• [Problem to work on]: Your answer should consist of every line in the records that holds "carries".

• [Exercise materials]:

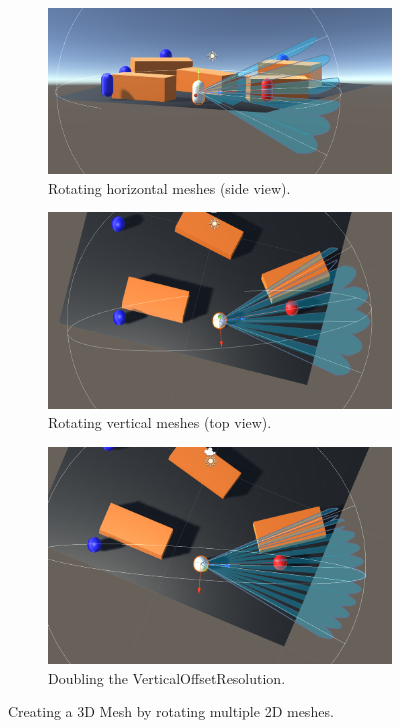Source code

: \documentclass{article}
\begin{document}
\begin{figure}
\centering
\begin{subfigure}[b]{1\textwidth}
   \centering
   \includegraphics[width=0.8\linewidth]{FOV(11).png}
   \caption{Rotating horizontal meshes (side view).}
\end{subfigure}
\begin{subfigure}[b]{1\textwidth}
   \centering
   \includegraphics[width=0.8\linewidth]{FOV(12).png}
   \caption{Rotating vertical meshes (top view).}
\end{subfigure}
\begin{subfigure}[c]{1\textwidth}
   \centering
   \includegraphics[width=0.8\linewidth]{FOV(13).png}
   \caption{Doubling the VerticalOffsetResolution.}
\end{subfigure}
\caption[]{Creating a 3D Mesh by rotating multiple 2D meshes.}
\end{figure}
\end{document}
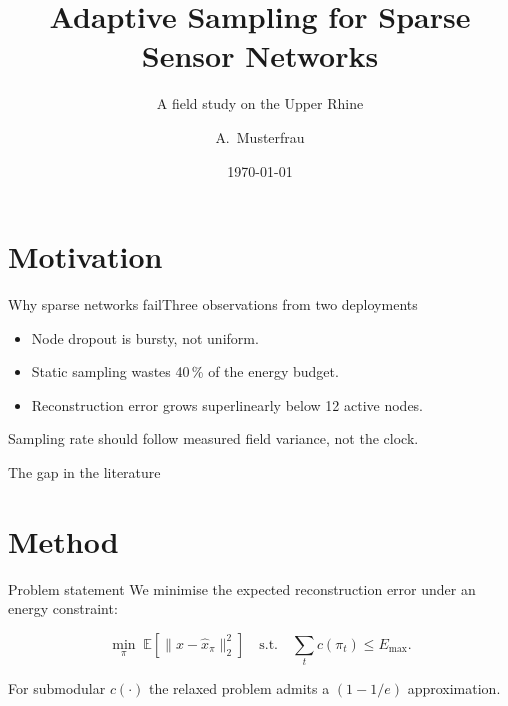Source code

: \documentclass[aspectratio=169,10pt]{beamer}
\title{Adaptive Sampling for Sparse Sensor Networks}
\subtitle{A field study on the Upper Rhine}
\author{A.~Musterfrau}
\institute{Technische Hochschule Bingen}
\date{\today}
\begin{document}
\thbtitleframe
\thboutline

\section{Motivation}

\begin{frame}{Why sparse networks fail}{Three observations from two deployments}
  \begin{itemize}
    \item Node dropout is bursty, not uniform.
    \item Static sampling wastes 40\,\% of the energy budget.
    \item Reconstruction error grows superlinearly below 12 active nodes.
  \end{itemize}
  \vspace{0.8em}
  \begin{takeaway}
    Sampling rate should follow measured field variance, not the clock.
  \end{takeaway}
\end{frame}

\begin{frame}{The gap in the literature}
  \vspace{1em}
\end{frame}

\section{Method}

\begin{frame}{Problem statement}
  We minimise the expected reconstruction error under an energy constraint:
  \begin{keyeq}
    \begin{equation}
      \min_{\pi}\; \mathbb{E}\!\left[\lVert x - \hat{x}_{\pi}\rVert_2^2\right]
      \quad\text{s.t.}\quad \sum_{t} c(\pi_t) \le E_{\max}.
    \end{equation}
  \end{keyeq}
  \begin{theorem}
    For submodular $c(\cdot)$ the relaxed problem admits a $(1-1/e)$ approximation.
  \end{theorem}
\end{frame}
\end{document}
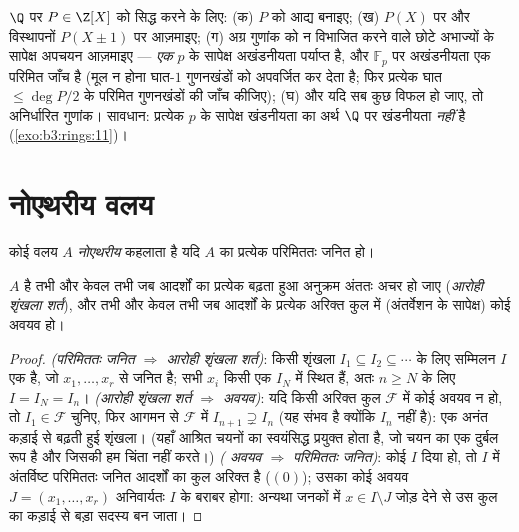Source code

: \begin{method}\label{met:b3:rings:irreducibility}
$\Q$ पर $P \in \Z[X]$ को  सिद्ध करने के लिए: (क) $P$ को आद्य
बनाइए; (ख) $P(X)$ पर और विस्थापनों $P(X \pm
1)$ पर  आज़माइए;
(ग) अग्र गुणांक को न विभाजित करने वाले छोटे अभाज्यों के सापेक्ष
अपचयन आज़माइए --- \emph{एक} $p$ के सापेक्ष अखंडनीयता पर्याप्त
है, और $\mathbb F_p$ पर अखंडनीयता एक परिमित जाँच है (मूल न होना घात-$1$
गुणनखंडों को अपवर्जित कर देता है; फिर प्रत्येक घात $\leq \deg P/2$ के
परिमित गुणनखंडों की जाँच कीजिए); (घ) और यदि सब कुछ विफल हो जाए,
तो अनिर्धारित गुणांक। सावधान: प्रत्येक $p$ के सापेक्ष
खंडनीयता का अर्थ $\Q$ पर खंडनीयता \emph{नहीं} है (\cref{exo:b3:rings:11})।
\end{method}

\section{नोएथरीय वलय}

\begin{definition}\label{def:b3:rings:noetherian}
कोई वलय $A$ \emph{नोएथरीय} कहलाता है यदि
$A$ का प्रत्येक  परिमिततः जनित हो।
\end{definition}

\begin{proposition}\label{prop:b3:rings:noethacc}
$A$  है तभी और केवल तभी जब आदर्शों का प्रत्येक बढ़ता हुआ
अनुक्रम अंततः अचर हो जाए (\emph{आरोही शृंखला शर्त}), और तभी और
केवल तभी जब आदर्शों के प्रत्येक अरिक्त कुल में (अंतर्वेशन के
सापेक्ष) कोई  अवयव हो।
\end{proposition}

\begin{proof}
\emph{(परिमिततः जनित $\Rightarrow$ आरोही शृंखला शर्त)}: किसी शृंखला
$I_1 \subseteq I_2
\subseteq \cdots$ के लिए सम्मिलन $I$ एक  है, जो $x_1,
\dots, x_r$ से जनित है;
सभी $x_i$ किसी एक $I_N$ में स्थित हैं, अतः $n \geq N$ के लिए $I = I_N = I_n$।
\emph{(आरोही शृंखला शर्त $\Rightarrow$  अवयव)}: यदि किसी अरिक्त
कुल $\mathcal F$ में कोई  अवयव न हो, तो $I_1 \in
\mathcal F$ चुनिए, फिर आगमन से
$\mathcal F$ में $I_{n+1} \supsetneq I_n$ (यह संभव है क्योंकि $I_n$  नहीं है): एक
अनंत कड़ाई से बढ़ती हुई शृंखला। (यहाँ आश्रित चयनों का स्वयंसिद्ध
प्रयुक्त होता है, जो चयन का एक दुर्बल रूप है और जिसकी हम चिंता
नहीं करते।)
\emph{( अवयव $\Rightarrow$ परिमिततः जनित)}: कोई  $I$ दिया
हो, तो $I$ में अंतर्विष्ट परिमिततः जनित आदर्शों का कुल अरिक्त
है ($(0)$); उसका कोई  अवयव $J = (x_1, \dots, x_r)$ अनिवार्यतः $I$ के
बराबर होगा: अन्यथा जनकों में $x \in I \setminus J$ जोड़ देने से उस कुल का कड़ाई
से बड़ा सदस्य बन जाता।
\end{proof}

...

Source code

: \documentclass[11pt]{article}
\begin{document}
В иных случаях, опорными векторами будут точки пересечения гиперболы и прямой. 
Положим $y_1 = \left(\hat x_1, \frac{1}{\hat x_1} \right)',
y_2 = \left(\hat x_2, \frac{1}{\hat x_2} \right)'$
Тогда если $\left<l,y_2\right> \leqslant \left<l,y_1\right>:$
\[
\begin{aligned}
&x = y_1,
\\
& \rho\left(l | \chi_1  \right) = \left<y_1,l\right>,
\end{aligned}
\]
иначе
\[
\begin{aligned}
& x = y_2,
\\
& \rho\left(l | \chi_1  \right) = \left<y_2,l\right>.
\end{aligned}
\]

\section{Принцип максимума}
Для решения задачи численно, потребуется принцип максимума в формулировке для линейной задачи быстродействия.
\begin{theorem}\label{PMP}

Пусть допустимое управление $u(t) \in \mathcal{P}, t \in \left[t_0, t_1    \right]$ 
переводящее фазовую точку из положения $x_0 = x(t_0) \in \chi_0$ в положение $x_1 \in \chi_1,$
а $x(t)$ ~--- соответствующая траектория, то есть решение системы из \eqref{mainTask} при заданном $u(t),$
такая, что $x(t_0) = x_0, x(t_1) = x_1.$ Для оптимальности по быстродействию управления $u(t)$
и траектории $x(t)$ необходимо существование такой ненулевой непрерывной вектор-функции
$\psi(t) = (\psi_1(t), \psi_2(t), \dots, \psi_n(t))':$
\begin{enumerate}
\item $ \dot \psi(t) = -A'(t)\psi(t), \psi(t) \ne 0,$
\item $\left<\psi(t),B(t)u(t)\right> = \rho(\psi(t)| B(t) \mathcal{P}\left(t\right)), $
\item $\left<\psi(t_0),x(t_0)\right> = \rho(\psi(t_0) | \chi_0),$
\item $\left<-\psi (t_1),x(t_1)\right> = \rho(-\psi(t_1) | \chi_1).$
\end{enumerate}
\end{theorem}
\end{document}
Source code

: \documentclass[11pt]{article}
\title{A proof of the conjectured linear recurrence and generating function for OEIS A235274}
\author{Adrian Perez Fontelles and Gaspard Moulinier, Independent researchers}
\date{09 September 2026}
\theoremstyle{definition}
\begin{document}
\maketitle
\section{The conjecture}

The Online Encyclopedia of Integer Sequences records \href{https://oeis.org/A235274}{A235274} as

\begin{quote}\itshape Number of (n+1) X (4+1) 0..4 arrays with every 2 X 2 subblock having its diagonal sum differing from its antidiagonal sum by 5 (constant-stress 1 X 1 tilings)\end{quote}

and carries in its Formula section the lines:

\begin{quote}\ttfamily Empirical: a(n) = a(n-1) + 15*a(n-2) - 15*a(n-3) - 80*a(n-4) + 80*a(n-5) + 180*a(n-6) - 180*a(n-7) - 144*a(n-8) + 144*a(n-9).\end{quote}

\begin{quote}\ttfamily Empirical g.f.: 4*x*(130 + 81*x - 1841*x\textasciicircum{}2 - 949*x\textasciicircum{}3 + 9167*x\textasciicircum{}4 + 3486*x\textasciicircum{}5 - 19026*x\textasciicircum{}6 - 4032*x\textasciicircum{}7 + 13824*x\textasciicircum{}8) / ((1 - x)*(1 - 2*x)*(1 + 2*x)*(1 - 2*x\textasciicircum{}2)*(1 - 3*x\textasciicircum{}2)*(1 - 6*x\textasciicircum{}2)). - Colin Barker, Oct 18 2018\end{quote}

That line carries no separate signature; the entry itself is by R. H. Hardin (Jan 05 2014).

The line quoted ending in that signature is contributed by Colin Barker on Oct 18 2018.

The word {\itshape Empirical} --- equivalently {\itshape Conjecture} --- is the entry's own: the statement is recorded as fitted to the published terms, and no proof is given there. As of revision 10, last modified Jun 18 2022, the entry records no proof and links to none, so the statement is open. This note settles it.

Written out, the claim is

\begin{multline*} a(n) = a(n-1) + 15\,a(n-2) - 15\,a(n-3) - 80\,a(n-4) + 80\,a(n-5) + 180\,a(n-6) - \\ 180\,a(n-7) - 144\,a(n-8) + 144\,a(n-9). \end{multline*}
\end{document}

• [Answer section]:
and carries in its Formula section the lines:
That line carries no separate signature; the entry itself is by R. H. Hardin (Jan 05 2014).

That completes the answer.